An Illinois reporter fighting prosecutorial pressure to disclose the identity of a confidential source and a Bahraini photographer sentenced to a decade in jail effectively because he did his job--these are the winners of the National Press Club's 2014 John Aubuchon Press Freedom Award.

Each year, the club honors two recipients of the award, one foreign and one domestic, who have demonstrated through their work the principles of press freedom and open government. The award is named after the late John Aubuchon, a former NPC president who championed press freedom.

For 2014, the Club has selected Joseph Hosey, a Patch.com reporter in Illinois, as the U.S. winner; and Ahmed Humaidan, a Bahraini freelance photographer, as the foreign winner.

Joseph Hosey was held in contempt of court last year by a judge in Will County, Ill., who fined Hosey $1,000, plus $300 a day for every day Hosey does not disclose a source's name. If Hosey loses the appeal, which is now pending, he faces indefinite jail time if he does not divulge the source. The fines have been stayed while the appeal is ongoing.

Hosey's supposed offense is refusing to disclose who provided him with police reports about a grisly double murder in Joliet, Ill.--reports that he used to produce stories on the incident for Patch.com, a network of U.S. news sites that cover local events.

Illinois has a shield law meant to protect journalists from having to divulge confidential sources. But it is a qualified shield, not an absolute one. The trial judge found that the identity of the source was relevant, that alternative sources had been exhausted, and that the information was essential to protect the public interest. Much of that finding hinged on the fact that the court made 500 law enforcement officials swear that they were not the source--and thus finding out if one of them was lying was called "relevant" to the proceedings.

A coalition of media organizations, including the National Press Club, found this to be circular logic and filed a friend of the court brief in Hosey's case. Learning the identity of Hosey's source would have no bearing on the guilt or innocence of the alleged murderers, but it could adversely affect press freedom, the organizations contended.
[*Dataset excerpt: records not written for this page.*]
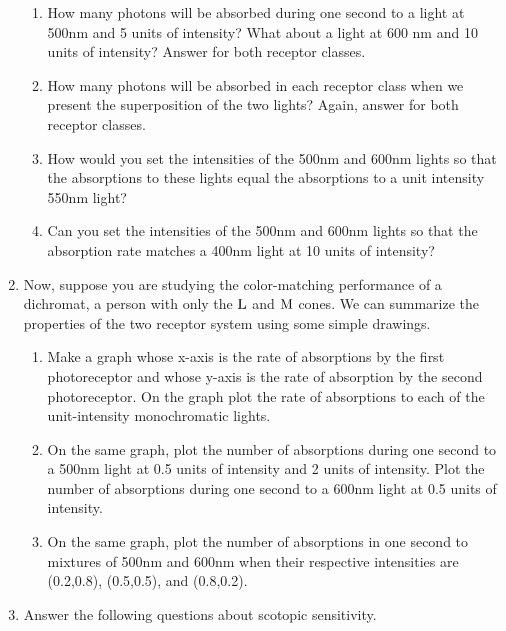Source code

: \begin{enumerate}
 \begin{enumerate}

 \item How many photons will be absorbed during
one second to a light at 500nm and 5 units of intensity?
What about a light at 600 nm and 10 units of intensity?
Answer for both receptor classes.

 \item How many photons will be absorbed in each
receptor class when we present the superposition of the two lights?
Again, answer for both receptor classes.

 \item How would you set the intensities of the 500nm and 600nm
lights so that the absorptions to these lights
equal the absorptions to a unit intensity 550nm light?

\item Can you set the intensities of the 500nm and 600nm
lights so that the absorption rate matches a
400nm light at 10 units of intensity? 

 \end{enumerate}

\item Now, suppose you are studying the color-matching performance
of a dichromat, a person with
only the $\mbox{L}$ and $\mbox{M}$ cones.
We can summarize the properties of the two
receptor system using some simple drawings.

 \begin{enumerate}

 \item Make a graph whose x-axis is the rate of
absorptions by the first photoreceptor and whose
y-axis is the rate of absorption by the second photoreceptor.
On the graph plot the rate of absorptions to
each of the unit-intensity monochromatic lights.

 \item On the same graph,
plot the number of absorptions during one second
to a 500nm
light at 0.5 units of intensity and 2 units of intensity. 
Plot the number of absorptions during one second
to a 600nm light at 0.5 units of intensity.

 \item  On the same graph,
plot the number of absorptions in one second
to mixtures of
500nm and 600nm when their respective intensities are
(0.2,0.8), (0.5,0.5), and (0.8,0.2).

 \end{enumerate}

\item Answer the following questions about scotopic sensitivity.


\end{enumerate}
"There is no interest here that overrides the public's right to a free flow of information, and that is predicated to a large degree on the ability of sources to maintain anonymity in divulging important information to the press," said NPC President Myron Belkind. "Hosey is to be commended for courageously standing up for that principle in the face of judicial pressure."

In Bahrain, meanwhile, Ahmed Humaidan has been in jail since 2012 and was sentenced last month to 10 more years in jail. Humaidan has told his family and his lawyer that his interrogators subjected him to psychological torture and threatened to kill him.
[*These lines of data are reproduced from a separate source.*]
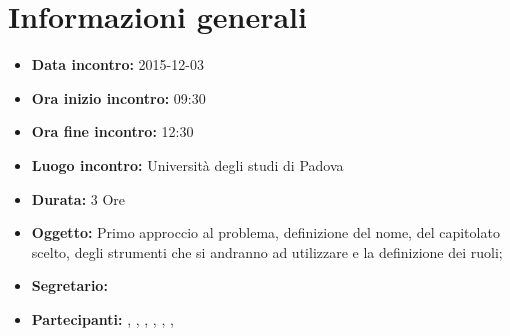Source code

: \newpage
\chapter{Informazioni generali}
\begin{itemize}
\item \textbf{Data incontro:} 2015-12-03
\item \textbf{Ora inizio incontro:} 09:30
\item \textbf{Ora fine incontro:} 12:30
\item \textbf{Luogo incontro:} Università degli studi di Padova
\item \textbf{Durata:} 3 Ore
\item \textbf{Oggetto:} Primo approccio al problema, definizione del nome, del capitolato scelto, degli strumenti che si andranno ad utilizzare e la definizione dei ruoli;
\item \textbf{Segretario:} \AF
\item \textbf{Partecipanti:} \AF, \FB, \GN, \GR, \MV, \MP, \SM

\end{itemize}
Humaidan's ostensible offense was attacking a police station. But, in the view of most independent observers, his only crime was cataloguing in photographs a violent regime crackdown on demonstrators in the country's more than three years of civil conflict.
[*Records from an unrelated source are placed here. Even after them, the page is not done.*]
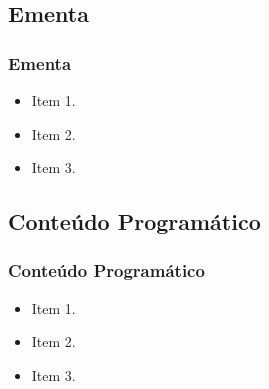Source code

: \subsection[Ementa]{Ementa}\label{subsec:sec02-ementa}



\begin{frame}[t]\frametitle{Ementa}

  \begin{itemize}
    \justifying{}
    \setlength\itemsep{1em}
    \item Item 1.
    \item Item 2.
    \item Item 3.
  \end{itemize}

\end{frame}



\subsection[Conteúdo Programático]{Conteúdo Programático}\label{subsec:sec02-conteudo-programatico}



\begin{frame}[t]\frametitle{Conteúdo Programático}

  \begin{itemize}
    \justifying{}
    \setlength\itemsep{1em}
    \item Item 1.
    \item Item 2.
    \item Item 3.
  \end{itemize}

\end{frame}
Human rights organizations have found the Bahraini authorities have engaged in a bloody crackdown since February 2011 that has included the "beating, arrest and torture" of journalists, according to Freedom House. The United States is a close ally of Bahrain, not least because U.S. naval forces in the region--the Fifth Fleet--are headquartered in that country. Washington has reacted in a comparatively muted way to repression in Bahrain, in contrast to its strong denunciation of similar acts elsewhere in the Mideast.

"Violating the basic rights of reporters to cover the news is the same no matter where it occurs," said the NPC's Belkind. "Ahmed Humaidan is a photojournalist, not a criminal. The authorities in Bahrain need to free him and the other reporters who have been jailed there for the 'crime' of doing their jobs."

The Press Freedom honors will be presented at the club's annual awards dinner on July 30, when winners in numerous journalism categories will be recognized.

The National Press Club, founded in 1908, is the world's leading professional organization for journalists. Through its Press Freedom Committee, the club defends the rights of reporters and fights for transparency worldwide.